Problem description >> In the records below, find the line containing "Winkel des Blinkens bearbeiten](img/flashingEditAngle.png)" and the line containing "Das Ändern der Position"; please repeat exactly the lines from one to the other, both included, and nothing more.

Record excerpts >>

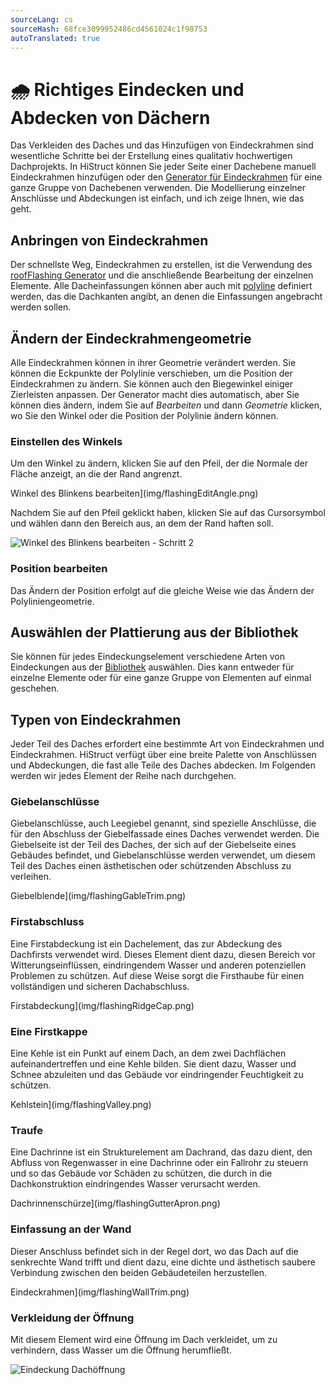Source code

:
```yaml
---
sourceLang: cs
sourceHash: 68fce3099952486cd4561024c1f98753
autoTranslated: true
---
```


# 🌧️ Richtiges Eindecken und Abdecken von Dächern

Das Verkleiden des Daches und das Hinzufügen von Eindeckrahmen sind wesentliche Schritte bei der Erstellung eines qualitativ hochwertigen Dachprojekts. In HiStruct können Sie jeder Seite einer Dachebene manuell Eindeckrahmen hinzufügen oder den [Generator für Eindeckrahmen](roofFlashingGenerator.md) für eine ganze Gruppe von Dachebenen verwenden. Die Modellierung einzelner Anschlüsse und Abdeckungen ist einfach, und ich zeige Ihnen, wie das geht.

## Anbringen von Eindeckrahmen

Der schnellste Weg, Eindeckrahmen zu erstellen, ist die Verwendung des [roofFlashing Generator](roofFlashingGenerator.md) und die anschließende Bearbeitung der einzelnen Elemente. Alle Dacheinfassungen können aber auch mit [polyline](../instructor-roofs/insertPolyline.md) definiert werden, das die Dachkanten angibt, an denen die Einfassungen angebracht werden sollen.

## Ändern der Eindeckrahmengeometrie

Alle Eindeckrahmen können in ihrer Geometrie verändert werden. Sie können die Eckpunkte der Polylinie verschieben, um die Position der Eindeckrahmen zu ändern. Sie können auch den Biegewinkel einiger Zierleisten anpassen. Der Generator macht dies automatisch, aber Sie können dies ändern, indem Sie auf *Bearbeiten* und dann *Geometrie* klicken, wo Sie den Winkel oder die Position der Polylinie ändern können.

### Einstellen des Winkels

Um den Winkel zu ändern, klicken Sie auf den Pfeil, der die Normale der Fläche anzeigt, an die der Rand angrenzt.

Winkel des Blinkens bearbeiten](img/flashingEditAngle.png)

Nachdem Sie auf den Pfeil geklickt haben, klicken Sie auf das Cursorsymbol und wählen dann den Bereich aus, an dem der Rand haften soll.

![Winkel des Blinkens bearbeiten - Schritt 2](img/flashingEditAngleStep2.png)

### Position bearbeiten

Das Ändern der Position erfolgt auf die gleiche Weise wie das Ändern der Polyliniengeometrie.

## Auswählen der Plattierung aus der Bibliothek

Sie können für jedes Eindeckungselement verschiedene Arten von Eindeckungen aus der [Bibliothek](roofFlashingLibrary.md) auswählen. Dies kann entweder für einzelne Elemente oder für eine ganze Gruppe von Elementen auf einmal geschehen.

## Typen von Eindeckrahmen

Jeder Teil des Daches erfordert eine bestimmte Art von Eindeckrahmen und Eindeckrahmen. HiStruct verfügt über eine breite Palette von Anschlüssen und Abdeckungen, die fast alle Teile des Daches abdecken. Im Folgenden werden wir jedes Element der Reihe nach durchgehen.

### Giebelanschlüsse
Giebelanschlüsse, auch Leegiebel genannt, sind spezielle Anschlüsse, die für den Abschluss der Giebelfassade eines Daches verwendet werden. Die Giebelseite ist der Teil des Daches, der sich auf der Giebelseite eines Gebäudes befindet, und Giebelanschlüsse werden verwendet, um diesem Teil des Daches einen ästhetischen oder schützenden Abschluss zu verleihen.

Giebelblende](img/flashingGableTrim.png)

### Firstabschluss
Eine Firstabdeckung ist ein Dachelement, das zur Abdeckung des Dachfirsts verwendet wird. Dieses Element dient dazu, diesen Bereich vor Witterungseinflüssen, eindringendem Wasser und anderen potenziellen Problemen zu schützen. Auf diese Weise sorgt die Firsthaube für einen vollständigen und sicheren Dachabschluss.

Firstabdeckung](img/flashingRidgeCap.png)

### Eine Firstkappe
Eine Kehle ist ein Punkt auf einem Dach, an dem zwei Dachflächen aufeinandertreffen und eine Kehle bilden. Sie dient dazu, Wasser und Schnee abzuleiten und das Gebäude vor eindringender Feuchtigkeit zu schützen.
 
Kehlstein](img/flashingValley.png)

### Traufe
Eine Dachrinne ist ein Strukturelement am Dachrand, das dazu dient, den Abfluss von Regenwasser in eine Dachrinne oder ein Fallrohr zu steuern und so das Gebäude vor Schäden zu schützen, die durch in die Dachkonstruktion eindringendes Wasser verursacht werden.


Dachrinnenschürze](img/flashingGutterApron.png)

### Einfassung an der Wand
Dieser Anschluss befindet sich in der Regel dort, wo das Dach auf die senkrechte Wand trifft und dient dazu, eine dichte und ästhetisch saubere Verbindung zwischen den beiden Gebäudeteilen herzustellen.

Eindeckrahmen](img/flashingWallTrim.png)

### Verkleidung der Öffnung
Mit diesem Element wird eine Öffnung im Dach verkleidet, um zu verhindern, dass Wasser um die Öffnung herumfließt.

![Eindeckung Dachöffnung](img/flashingRoofOpening.png)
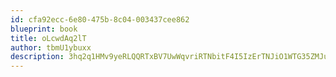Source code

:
 ```yaml
---
id: cfa92ecc-6e80-475b-8c04-003437cee862
blueprint: book
title: oLcwdAq2lT
author: tbmU1ybuxx
description: 3hq2q1HMv9yeRLQQRTxBV7UwWqvriRTNbitF4I5IzErTNJiO1WTG35ZMJuSwANqXrIEp8fXhfaUtQlPerXg56VUA4xWHaOiNJjCm
---
```

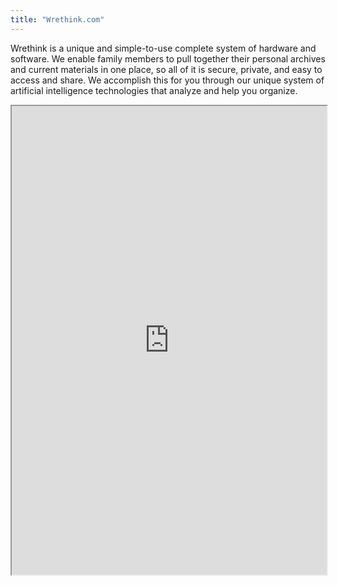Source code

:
 ```yaml
---
title: "Wrethink.com"
---
```


Wrethink is a unique and simple-to-use complete system of hardware and software. We enable family members to pull together their personal archives and current materials in one place, so all of it is secure, private, and easy to access and share. We accomplish this for you through our unique system of artificial intelligence technologies that analyze and help you organize.

<iframe height="750" width="100%" src="https://ewelton.github.io/ktest/wiki.html#Wrethink.com"></iframe>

Your solution >>
Winkel des Blinkens bearbeiten](img/flashingEditAngle.png)

Nachdem Sie auf den Pfeil geklickt haben, klicken Sie auf das Cursorsymbol und wählen dann den Bereich aus, an dem der Rand haften soll.

![Winkel des Blinkens bearbeiten - Schritt 2](img/flashingEditAngleStep2.png)

### Position bearbeiten

Das Ändern der Position erfolgt auf die gleiche Weise wie das Ändern der Polyliniengeometrie.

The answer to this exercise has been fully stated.